Miles concludes her afterword thus, “Writing was his form of observing and expiating his own inconsistencies and primal urges—sex, power, money—in their modern iterations—real estate speculation, prostitution and human trafficking, political debauchery—and challenging readers to look into his pages as into a dark mirror, to see the ghostly reflection of their own faces looking back. What redeems these scathing truths—for a writer with this experience and depth of insight—is art.” Rafael Chirbes, Margaret Jull Costa, and On the Edge are immensely deserving of this year’s Best Translated Book Award.

9 November 16 | Chad W. Post | Comments

This week’s Best Translated Book Award post is by Jeremy Garber, events coordinator for Powells and freelance reviewer. For more information on the BTBA, “like” our Facebook page and follow us on Twitter. And check back here each week for a new post by one of the judges.

Esteemed translator Margaret Jull Costa has five books in contention for the 2017 Best Translated Book Award: His Only Son by Leopoldo Alas (New York Review Books), Chronicle of the Murdered House by Lúcio Cardoso (Open Letter), On the Edge by Rafael Chirbes (New Directions), Thus Bad Begins by Javier Marías (Knopf), and Vampire in Love by Enrique Vila-Matas (New Directions). Jull Costa translates from both Spanish and Portuguese and has rendered some of each language’s most well-regarded authors, including Nobel laureate José Saramago, the singular (and multitudinous!) Fernando Pessoa, Eça de Queirós, Luisa Valenzuela, and Bernardo Atxaga, amongst many others. As a working translator for three decades (her first novel-in-translation was published in 1987), Jull Costa has won a number of awards in recognition of her work and was appointed Officer of the Order of the British Empire (OBE) in 2014.

Despite Jull Costa’s prodigious output, in the first nine years of the award, she has only once made the shortlist—in 2015, for Medardo Fraile’s evocative short story collection, Things Look Different in the Light (Pushkin Press). With five strong works under consideration for the forthcoming prize, will 2017 be the year Jull Costa finally adds a Best Translated Book Award to her many accolades? In looking more closely at three of these books, it’s evident that her quality translations ought to have her squarely in the conversation.

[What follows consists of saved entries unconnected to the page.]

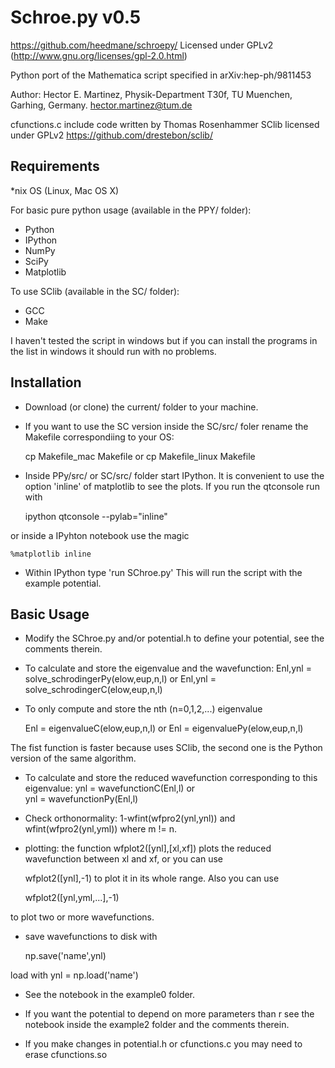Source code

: Schroe.py v0.5
==============

https://github.com/heedmane/schroepy/
Licensed under GPLv2 (http://www.gnu.org/licenses/gpl-2.0.html)

Python port of the Mathematica script specified in arXiv:hep-ph/9811453

Author:
Hector E. Martinez, 
Physik-Department T30f,
TU Muenchen,
Garhing, Germany.
hector.martinez@tum.de

cfunctions.c include code written by Thomas Rosenhammer
SClib licensed under GPLv2 https://github.com/drestebon/sclib/


Requirements
------------
*nix OS (Linux, Mac OS X)

For basic pure python usage (available in the PPY/ folder):
 * Python
 * IPython
 * NumPy
 * SciPy
 * Matplotlib

To use SClib (available in the SC/ folder):
 * GCC
 * Make

I haven't tested the script in windows but if you can install the programs in the list
in windows it should run with no problems.


Installation 
------------

* Download (or clone) the current/ folder to your machine.

* If you want to use the SC version inside the SC/src/ foler rename the Makefile correspondiing to your OS:

    cp Makefile_mac Makefile
or 
    cp Makefile_linux Makefile

* Inside PPy/src/ or SC/src/ folder start IPython. It is convenient to use the option 'inline' of matplotlib to see the plots. If you run the qtconsole run with
 
    ipython qtconsole --pylab="inline"

or inside a IPyhton notebook use the magic

    %matplotlib inline

* Within IPython type 'run SChroe.py' This will run the script with the example potential.


Basic Usage 
-----------
* Modify the SChroe.py and/or potential.h to define your potential, see the comments therein. 

* To calculate and store the eigenvalue and the wavefunction:
    Enl,ynl = solve_schrodingerPy(elow,eup,n,l)
or
    Enl,ynl = solve_schrodingerC(elow,eup,n,l)


* To only compute and store the nth (n=0,1,2,...) eigenvalue 

    Enl = eigenvalueC(elow,eup,n,l)
or
    Enl = eigenvaluePy(elow,eup,n,l)

The fist function is faster because uses SClib, the second one is the Python version of the same algorithm.

* To calculate and store the reduced wavefunction corresponding to this eigenvalue:
    ynl = wavefunctionC(Enl,l) 
or  
    ynl = wavefunctionPy(Enl,l)

* Check orthonormality:
    1-wfint(wfpro2(ynl,ynl)) 
and 
    wfint(wfpro2(ynl,yml)) 
where m != n.

* plotting: the function 
    wfplot2([ynl],[xl,xf]) 
plots the reduced wavefunction between xl and xf, or you can use

    wfplot2([ynl],-1) 
to plot it in its whole range. Also you can use

    wfplot2([ynl,yml,...],-1)

to plot two or more wavefunctions.

* save wavefunctions to disk with

    np.save('name',ynl) 

load with 
    ynl = np.load('name')

* See the notebook in the example0 folder.

* If you want the potential to depend on more parameters than r see the notebook inside the example2 folder and the comments therein.

* If you make changes in potential.h or cfunctions.c you may need to erase cfunctions.so

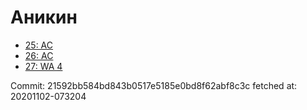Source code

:# Аникин
- [25: AC](25.md)
- [26: AC](26.md)
- [27: WA 4](27.md)

Commit: 21592bb584bd843b0517e5185e0bd8f62abf8c3c
 fetched at: 20201102-073204
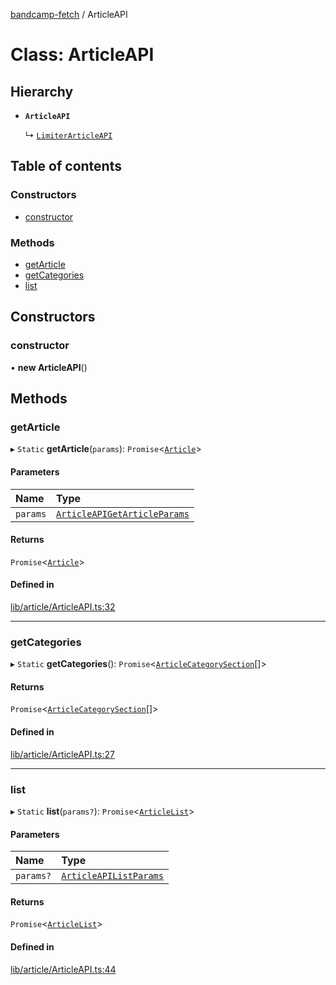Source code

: [bandcamp-fetch](../README.md) / ArticleAPI

# Class: ArticleAPI

## Hierarchy

- **`ArticleAPI`**

  ↳ [`LimiterArticleAPI`](LimiterArticleAPI.md)

## Table of contents

### Constructors

- [constructor](ArticleAPI.md#constructor)

### Methods

- [getArticle](ArticleAPI.md#getarticle)
- [getCategories](ArticleAPI.md#getcategories)
- [list](ArticleAPI.md#list)

## Constructors

### constructor

• **new ArticleAPI**()

## Methods

### getArticle

▸ `Static` **getArticle**(`params`): `Promise`<[`Article`](../interfaces/Article.md)\>

#### Parameters

| Name | Type |
| :------ | :------ |
| `params` | [`ArticleAPIGetArticleParams`](../interfaces/ArticleAPIGetArticleParams.md) |

#### Returns

`Promise`<[`Article`](../interfaces/Article.md)\>

#### Defined in

[lib/article/ArticleAPI.ts:32](https://github.com/patrickkfkan/bandcamp-fetch/blob/eace49c/src/lib/article/ArticleAPI.ts#L32)

___

### getCategories

▸ `Static` **getCategories**(): `Promise`<[`ArticleCategorySection`](../interfaces/ArticleCategorySection.md)[]\>

#### Returns

`Promise`<[`ArticleCategorySection`](../interfaces/ArticleCategorySection.md)[]\>

#### Defined in

[lib/article/ArticleAPI.ts:27](https://github.com/patrickkfkan/bandcamp-fetch/blob/eace49c/src/lib/article/ArticleAPI.ts#L27)

___

### list

▸ `Static` **list**(`params?`): `Promise`<[`ArticleList`](../interfaces/ArticleList.md)\>

#### Parameters

| Name | Type |
| :------ | :------ |
| `params?` | [`ArticleAPIListParams`](../interfaces/ArticleAPIListParams.md) |

#### Returns

`Promise`<[`ArticleList`](../interfaces/ArticleList.md)\>

#### Defined in

[lib/article/ArticleAPI.ts:44](https://github.com/patrickkfkan/bandcamp-fetch/blob/eace49c/src/lib/article/ArticleAPI.ts#L44)
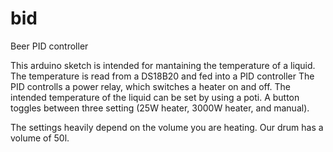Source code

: bid
===

Beer PID controller

This arduino sketch is intended for mantaining the temperature of a liquid.
The temperature is read from a DS18B20 and fed into a PID controller
The PID controlls a power relay, which switches a heater on and off.
The intended temperature of the liquid can be set by using a poti.
A button toggles between three setting (25W heater, 3000W heater, and manual).

The settings heavily depend on the volume you are heating. Our drum has a volume of 50l.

Spanish novelist Rafael Chirbes passed away in August 2015, leaving behind some ten novels (On the Edge and the long out-of-print Mimoun being, as yet, his only two translated into English). On the Edge is a dark, tense, and foreboding tale set in the wake of the global recession that robbed so many of so much. Easily one of the year’s finest and most important works, Chirbes’s novel stands out as a marvel of what fiction is capable of doing (and, oh, that inescapable cover!). Valerie Miles’s excellent essay, entitled “The Life and Times of he Great Rafael Chirbes,” was used as the book’s afterword and offers an incomparable glimpse of both the author and On the Edge itself (her piece also appeared on Lit Hub). Below is my review of On the Edge (which originally appeared on Three Percent in December):

Let’s not deceive ourselves, man is nothing very special. In fact, there are so many of us that our governments don’t know what to do with us at all. Six billion humans on the planet and only six or seven thousand Bengal tigers: tell me—who needs protecting most? Yes, you decide who needs most care. A dying African, Chinaman, or Scotsman or a beautiful tiger killed by a hunter. A tiger with its pelt of matchless colours and its flashing eyes is far more beautiful than a varicose-veined old git like me. What a difference in the way it carries itself. How elegant the one and how clumsy the other. Look how they move. Put them next to each other in a cage in the zoo. The children gather round the old man’s cage and laugh as they watch him delousing himself or crouching down to defecate; outside the tiger’s cage, though, they open their eyes wide with admiration. The sleight of hand that made man the centre of the universe no longer convinces.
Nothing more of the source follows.